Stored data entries
────

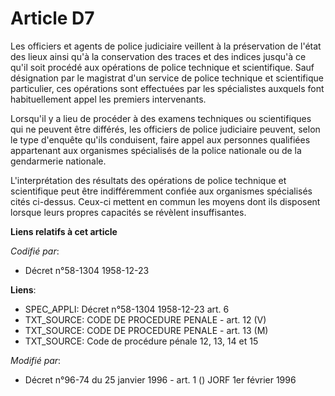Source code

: # Article D7

Les officiers et agents de police judiciaire veillent à la préservation de l'état des lieux ainsi qu'à la conservation des
traces et des indices jusqu'à ce qu'il soit procédé aux opérations de police technique et scientifique. Sauf désignation par
le magistrat d'un service de police technique et scientifique particulier, ces opérations sont effectuées par les
spécialistes auxquels font habituellement appel les premiers intervenants.

Lorsqu'il y a lieu de procéder à des examens techniques ou scientifiques qui ne peuvent être différés, les officiers de
police judiciaire peuvent, selon le type d'enquête qu'ils conduisent, faire appel aux personnes qualifiées appartenant aux
organismes spécialisés de la police nationale ou de la gendarmerie nationale.

L'interprétation des résultats des opérations de police technique et scientifique peut être indifféremment confiée aux
organismes spécialisés cités ci-dessus. Ceux-ci mettent en commun les moyens dont ils disposent lorsque leurs propres
capacités se révèlent insuffisantes.

**Liens relatifs à cet article**

_Codifié par_:

  - Décret n°58-1304 1958-12-23

**Liens**:

  - SPEC_APPLI: Décret n°58-1304 1958-12-23 art. 6
  - TXT_SOURCE: CODE DE PROCEDURE PENALE - art. 12 (V)
  - TXT_SOURCE: CODE DE PROCEDURE PENALE - art. 13 (M)
  - TXT_SOURCE: Code de procédure pénale 12, 13, 14 et 15

_Modifié par_:

  - Décret n°96-74 du 25 janvier 1996 - art. 1 () JORF 1er février 1996
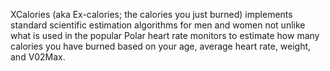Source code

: XCalories (aka Ex-calories; the calories you just burned) implements standard scientific estimation algorithms for men and women not unlike what is used in the popular Polar heart rate monitors to estimate how many calories you have burned based on your age, average heart rate, weight, and V02Max.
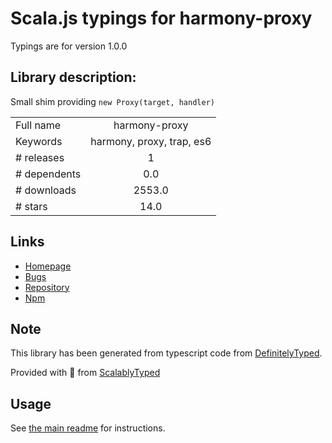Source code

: 
# Scala.js typings for harmony-proxy

Typings are for version 1.0.0

## Library description:
Small shim providing `new Proxy(target, handler)`

|                    |                 |
| ------------------ | :-------------: |
| Full name          | harmony-proxy |
| Keywords           | harmony, proxy, trap, es6 |
| # releases         | 1 |
| # dependents       | 0.0 |
| # downloads        | 2553.0 |
| # stars            | 14.0 |

## Links
- [Homepage](https://github.com/Swatinem/proxy#readme)
- [Bugs](https://github.com/Swatinem/proxy/issues)
- [Repository](https://github.com/Swatinem/proxy)
- [Npm](https://www.npmjs.com/package/harmony-proxy)
    


## Note
This library has been generated from typescript code from [DefinitelyTyped](https://definitelytyped.org).

Provided with :purple_heart: from [ScalablyTyped](https://github.com/oyvindberg/ScalablyTyped)

## Usage
See [the main readme](../../readme.md) for instructions.


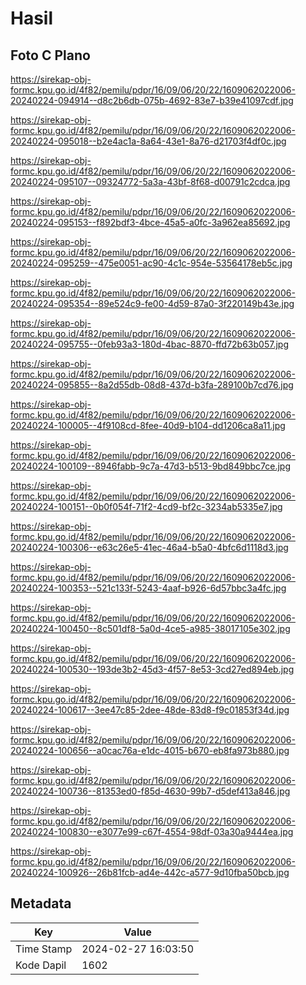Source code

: # Hasil

## Foto C Plano

https://sirekap-obj-formc.kpu.go.id/4f82/pemilu/pdpr/16/09/06/20/22/1609062022006-20240224-094914--d8c2b6db-075b-4692-83e7-b39e41097cdf.jpg

https://sirekap-obj-formc.kpu.go.id/4f82/pemilu/pdpr/16/09/06/20/22/1609062022006-20240224-095018--b2e4ac1a-8a64-43e1-8a76-d21703f4df0c.jpg

https://sirekap-obj-formc.kpu.go.id/4f82/pemilu/pdpr/16/09/06/20/22/1609062022006-20240224-095107--09324772-5a3a-43bf-8f68-d00791c2cdca.jpg

https://sirekap-obj-formc.kpu.go.id/4f82/pemilu/pdpr/16/09/06/20/22/1609062022006-20240224-095153--f892bdf3-4bce-45a5-a0fc-3a962ea85692.jpg

https://sirekap-obj-formc.kpu.go.id/4f82/pemilu/pdpr/16/09/06/20/22/1609062022006-20240224-095259--475e0051-ac90-4c1c-954e-53564178eb5c.jpg

https://sirekap-obj-formc.kpu.go.id/4f82/pemilu/pdpr/16/09/06/20/22/1609062022006-20240224-095354--89e524c9-fe00-4d59-87a0-3f220149b43e.jpg

https://sirekap-obj-formc.kpu.go.id/4f82/pemilu/pdpr/16/09/06/20/22/1609062022006-20240224-095755--0feb93a3-180d-4bac-8870-ffd72b63b057.jpg

https://sirekap-obj-formc.kpu.go.id/4f82/pemilu/pdpr/16/09/06/20/22/1609062022006-20240224-095855--8a2d55db-08d8-437d-b3fa-289100b7cd76.jpg

https://sirekap-obj-formc.kpu.go.id/4f82/pemilu/pdpr/16/09/06/20/22/1609062022006-20240224-100005--4f9108cd-8fee-40d9-b104-dd1206ca8a11.jpg

https://sirekap-obj-formc.kpu.go.id/4f82/pemilu/pdpr/16/09/06/20/22/1609062022006-20240224-100109--8946fabb-9c7a-47d3-b513-9bd849bbc7ce.jpg

https://sirekap-obj-formc.kpu.go.id/4f82/pemilu/pdpr/16/09/06/20/22/1609062022006-20240224-100151--0b0f054f-71f2-4cd9-bf2c-3234ab5335e7.jpg

https://sirekap-obj-formc.kpu.go.id/4f82/pemilu/pdpr/16/09/06/20/22/1609062022006-20240224-100306--e63c26e5-41ec-46a4-b5a0-4bfc6d1118d3.jpg

https://sirekap-obj-formc.kpu.go.id/4f82/pemilu/pdpr/16/09/06/20/22/1609062022006-20240224-100353--521c133f-5243-4aaf-b926-6d57bbc3a4fc.jpg

https://sirekap-obj-formc.kpu.go.id/4f82/pemilu/pdpr/16/09/06/20/22/1609062022006-20240224-100450--8c501df8-5a0d-4ce5-a985-38017105e302.jpg

https://sirekap-obj-formc.kpu.go.id/4f82/pemilu/pdpr/16/09/06/20/22/1609062022006-20240224-100530--193de3b2-45d3-4f57-8e53-3cd27ed894eb.jpg

https://sirekap-obj-formc.kpu.go.id/4f82/pemilu/pdpr/16/09/06/20/22/1609062022006-20240224-100617--3ee47c85-2dee-48de-83d8-f9c01853f34d.jpg

https://sirekap-obj-formc.kpu.go.id/4f82/pemilu/pdpr/16/09/06/20/22/1609062022006-20240224-100656--a0cac76a-e1dc-4015-b670-eb8fa973b880.jpg

https://sirekap-obj-formc.kpu.go.id/4f82/pemilu/pdpr/16/09/06/20/22/1609062022006-20240224-100736--81353ed0-f85d-4630-99b7-d5def413a846.jpg

https://sirekap-obj-formc.kpu.go.id/4f82/pemilu/pdpr/16/09/06/20/22/1609062022006-20240224-100830--e3077e99-c67f-4554-98df-03a30a9444ea.jpg

https://sirekap-obj-formc.kpu.go.id/4f82/pemilu/pdpr/16/09/06/20/22/1609062022006-20240224-100926--26b81fcb-ad4e-442c-a577-9d10fba50bcb.jpg


## Metadata

| Key        | Value               |
| ---------- | ------------------- |
| Time Stamp | 2024-02-27 16:03:50 |
| Kode Dapil | 1602                |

────

* **PROBLEM TO WORK ON**
Omitting all pictures, reproduce the records above in their entirety.

* **TASK ANSWER**
Source code

: # Article D7

Les officiers et agents de police judiciaire veillent à la préservation de l'état des lieux ainsi qu'à la conservation des
traces et des indices jusqu'à ce qu'il soit procédé aux opérations de police technique et scientifique. Sauf désignation par
le magistrat d'un service de police technique et scientifique particulier, ces opérations sont effectuées par les
spécialistes auxquels font habituellement appel les premiers intervenants.

Lorsqu'il y a lieu de procéder à des examens techniques ou scientifiques qui ne peuvent être différés, les officiers de
police judiciaire peuvent, selon le type d'enquête qu'ils conduisent, faire appel aux personnes qualifiées appartenant aux
organismes spécialisés de la police nationale ou de la gendarmerie nationale.

L'interprétation des résultats des opérations de police technique et scientifique peut être indifféremment confiée aux
organismes spécialisés cités ci-dessus. Ceux-ci mettent en commun les moyens dont ils disposent lorsque leurs propres
capacités se révèlent insuffisantes.

**Liens relatifs à cet article**

_Codifié par_:

  - Décret n°58-1304 1958-12-23

**Liens**:

  - SPEC_APPLI: Décret n°58-1304 1958-12-23 art. 6
  - TXT_SOURCE: CODE DE PROCEDURE PENALE - art. 12 (V)
  - TXT_SOURCE: CODE DE PROCEDURE PENALE - art. 13 (M)
  - TXT_SOURCE: Code de procédure pénale 12, 13, 14 et 15

_Modifié par_:

  - Décret n°96-74 du 25 janvier 1996 - art. 1 () JORF 1er février 1996
Source code

: XCalories (aka Ex-calories; the calories you just burned) implements standard scientific estimation algorithms for men and women not unlike what is used in the popular Polar heart rate monitors to estimate how many calories you have burned based on your age, average heart rate, weight, and V02Max.
Source code

: 
# Scala.js typings for harmony-proxy

Typings are for version 1.0.0

## Library description:
Small shim providing `new Proxy(target, handler)`

|                    |                 |
| ------------------ | :-------------: |
| Full name          | harmony-proxy |
| Keywords           | harmony, proxy, trap, es6 |
| # releases         | 1 |
| # dependents       | 0.0 |
| # downloads        | 2553.0 |
| # stars            | 14.0 |

## Links
- [Homepage](https://github.com/Swatinem/proxy#readme)
- [Bugs](https://github.com/Swatinem/proxy/issues)
- [Repository](https://github.com/Swatinem/proxy)
- [Npm](https://www.npmjs.com/package/harmony-proxy)
    


## Note
This library has been generated from typescript code from [DefinitelyTyped](https://definitelytyped.org).

Provided with :purple_heart: from [ScalablyTyped](https://github.com/oyvindberg/ScalablyTyped)

## Usage
See [the main readme](../../readme.md) for instructions.


Source code

: # Hasil

## Foto C Plano

https://sirekap-obj-formc.kpu.go.id/4f82/pemilu/pdpr/16/09/06/20/22/1609062022006-20240224-094914--d8c2b6db-075b-4692-83e7-b39e41097cdf.jpg

https://sirekap-obj-formc.kpu.go.id/4f82/pemilu/pdpr/16/09/06/20/22/1609062022006-20240224-095018--b2e4ac1a-8a64-43e1-8a76-d21703f4df0c.jpg

https://sirekap-obj-formc.kpu.go.id/4f82/pemilu/pdpr/16/09/06/20/22/1609062022006-20240224-095107--09324772-5a3a-43bf-8f68-d00791c2cdca.jpg

https://sirekap-obj-formc.kpu.go.id/4f82/pemilu/pdpr/16/09/06/20/22/1609062022006-20240224-095153--f892bdf3-4bce-45a5-a0fc-3a962ea85692.jpg

https://sirekap-obj-formc.kpu.go.id/4f82/pemilu/pdpr/16/09/06/20/22/1609062022006-20240224-095259--475e0051-ac90-4c1c-954e-53564178eb5c.jpg

https://sirekap-obj-formc.kpu.go.id/4f82/pemilu/pdpr/16/09/06/20/22/1609062022006-20240224-095354--89e524c9-fe00-4d59-87a0-3f220149b43e.jpg

https://sirekap-obj-formc.kpu.go.id/4f82/pemilu/pdpr/16/09/06/20/22/1609062022006-20240224-095755--0feb93a3-180d-4bac-8870-ffd72b63b057.jpg

https://sirekap-obj-formc.kpu.go.id/4f82/pemilu/pdpr/16/09/06/20/22/1609062022006-20240224-095855--8a2d55db-08d8-437d-b3fa-289100b7cd76.jpg

https://sirekap-obj-formc.kpu.go.id/4f82/pemilu/pdpr/16/09/06/20/22/1609062022006-20240224-100005--4f9108cd-8fee-40d9-b104-dd1206ca8a11.jpg

https://sirekap-obj-formc.kpu.go.id/4f82/pemilu/pdpr/16/09/06/20/22/1609062022006-20240224-100109--8946fabb-9c7a-47d3-b513-9bd849bbc7ce.jpg

https://sirekap-obj-formc.kpu.go.id/4f82/pemilu/pdpr/16/09/06/20/22/1609062022006-20240224-100151--0b0f054f-71f2-4cd9-bf2c-3234ab5335e7.jpg

https://sirekap-obj-formc.kpu.go.id/4f82/pemilu/pdpr/16/09/06/20/22/1609062022006-20240224-100306--e63c26e5-41ec-46a4-b5a0-4bfc6d1118d3.jpg

https://sirekap-obj-formc.kpu.go.id/4f82/pemilu/pdpr/16/09/06/20/22/1609062022006-20240224-100353--521c133f-5243-4aaf-b926-6d57bbc3a4fc.jpg

https://sirekap-obj-formc.kpu.go.id/4f82/pemilu/pdpr/16/09/06/20/22/1609062022006-20240224-100450--8c501df8-5a0d-4ce5-a985-38017105e302.jpg

https://sirekap-obj-formc.kpu.go.id/4f82/pemilu/pdpr/16/09/06/20/22/1609062022006-20240224-100530--193de3b2-45d3-4f57-8e53-3cd27ed894eb.jpg

https://sirekap-obj-formc.kpu.go.id/4f82/pemilu/pdpr/16/09/06/20/22/1609062022006-20240224-100617--3ee47c85-2dee-48de-83d8-f9c01853f34d.jpg

https://sirekap-obj-formc.kpu.go.id/4f82/pemilu/pdpr/16/09/06/20/22/1609062022006-20240224-100656--a0cac76a-e1dc-4015-b670-eb8fa973b880.jpg

https://sirekap-obj-formc.kpu.go.id/4f82/pemilu/pdpr/16/09/06/20/22/1609062022006-20240224-100736--81353ed0-f85d-4630-99b7-d5def413a846.jpg

https://sirekap-obj-formc.kpu.go.id/4f82/pemilu/pdpr/16/09/06/20/22/1609062022006-20240224-100830--e3077e99-c67f-4554-98df-03a30a9444ea.jpg

https://sirekap-obj-formc.kpu.go.id/4f82/pemilu/pdpr/16/09/06/20/22/1609062022006-20240224-100926--26b81fcb-ad4e-442c-a577-9d10fba50bcb.jpg


## Metadata

| Key        | Value               |
| ---------- | ------------------- |
| Time Stamp | 2024-02-27 16:03:50 |
| Kode Dapil | 1602                |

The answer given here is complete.